= DATA IN THIS EXERCISE =
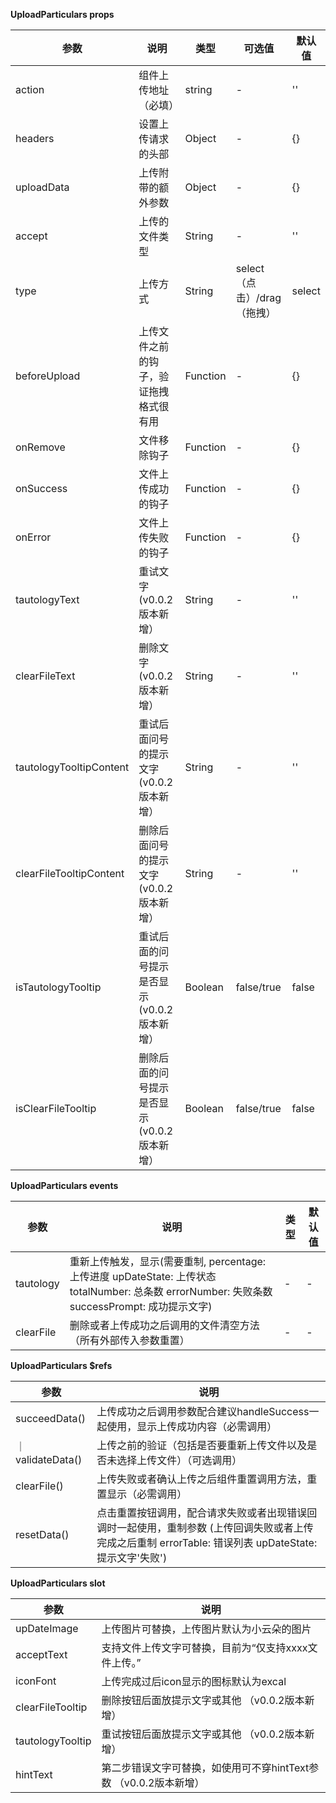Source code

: **UploadParticulars props**

| 参数                | 说明                               | 类型                    | 可选值        | 默认值                   |
|-------------------|----------------------------------|-----------------------|------------|-----------------------|
| action             | 组件上传地址（必填）  | string | -          | ''                  |
| headers              | 设置上传请求的头部 | Object                | -          | {}                |
| uploadData       | 上传附带的额外参数 | Object                 | -          | {}                    |
| accept     | 上传的文件类型       | String               | - | ''                 |
| type | 上传方式  | String         | select（点击）/drag（拖拽）       | select                     |
| beforeUpload         | 上传文件之前的钩子，验证拖拽格式很有用                        | Function                | -          | {} |
| onRemove         | 文件移除钩子      | Function         | -          | {}                  |
| onSuccess         | 文件上传成功的钩子                         | Function                | -         | {}                   |
| onError         | 文件上传失败的钩子                        | Function                | -          | {}                  | upDateState         | 上传文件状态文字提示                        | String                | -          | ''                  | errorNumber         | 失败总条数同时控制提示文字是否变红               | Number                | -          |    0               | hintText         | 上传文件后下方提示文字                        | String                | -          | ''                  | columnsHeader         | 错误显示列表头部（必穿）                       | Array                | -          | []                  | errorTable         | 显示错误信息列表                        | Array                | -          | []                  |
| tautologyText | 重试文字  (v0.0.2版本新增）                      | String                | -          | ''                  |
| clearFileText | 删除文字 (v0.0.2版本新增）                       | String                | -          | ''                  |
| tautologyTooltipContent | 重试后面问号的提示文字 (v0.0.2版本新增）                       | String                | -          | ''                  |
| clearFileTooltipContent | 删除后面问号的提示文字(v0.0.2版本新增）                        | String                | -          | ''                  |
| isTautologyTooltip | 重试后面的问号提示是否显示 (v0.0.2版本新增）                       | Boolean                | false/true         | false                  |
| isClearFileTooltip | 删除后面的问号提示是否显示(v0.0.2版本新增）                   | Boolean                | false/true          | false                 |

**UploadParticulars events**

| 参数         | 说明        | 类型        | 默认值       |
| ------------ |-----------| ----------- |-----------|
| tautology | 重新上传触发，显示(需要重制, percentage: 上传进度 upDateState: 上传状态 totalNumber: 总条数 errorNumber: 失败条数 successPrompt: 成功提示文字) | - | - | 
| clearFile |    删除或者上传成功之后调用的文件清空方法（所有外部传入参数重置）   | - | - |


**UploadParticulars $refs**

| 参数         | 说明   |
|----------- |-----------|
| succeedData() | 上传成功之后调用参数配合建议handleSuccess一起使用，显示上传成功内容（必需调用）| 
｜validateData() | 上传之前的验证（包括是否要重新上传文件以及是否未选择上传文件）（可选调用）|
|clearFile()| 上传失败或者确认上传之后组件重置调用方法，重置显示（必需调用）|
|resetData()| 点击重置按钮调用，配合请求失败或者出现错误回调时一起使用，重制参数 (上传回调失败或者上传完成之后重制 errorTable: 错误列表 upDateState: 提示文字'失败')|

**UploadParticulars slot**

| 参数         | 说明   |
|----------- |-----------|
| upDateImage | 上传图片可替换，上传图片默认为小云朵的图片 | 
| acceptText | 支持文件上传文字可替换，目前为“仅支持xxxx文件上传。” | 
| iconFont | 上传完成过后icon显示的图标默认为excal | 
| clearFileTooltip | 删除按钮后面放提示文字或其他 （v0.0.2版本新增） | 
| tautologyTooltip | 重试按钮后面放提示文字或其他 （v0.0.2版本新增）| 
| hintText | 第二步错误文字可替换，如使用可不穿hintText参数 （v0.0.2版本新增）|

= TASK TO COMPLETE =
Pull every line containing the word "errorTable" out of the entries above.

= TASK ANSWER =
| onError         | 文件上传失败的钩子                        | Function                | -          | {}                  | upDateState         | 上传文件状态文字提示                        | String                | -          | ''                  | errorNumber         | 失败总条数同时控制提示文字是否变红               | Number                | -          |    0               | hintText         | 上传文件后下方提示文字                        | String                | -          | ''                  | columnsHeader         | 错误显示列表头部（必穿）                       | Array                | -          | []                  | errorTable         | 显示错误信息列表                        | Array                | -          | []                  |
|resetData()| 点击重置按钮调用，配合请求失败或者出现错误回调时一起使用，重制参数 (上传回调失败或者上传完成之后重制 errorTable: 错误列表 upDateState: 提示文字'失败')|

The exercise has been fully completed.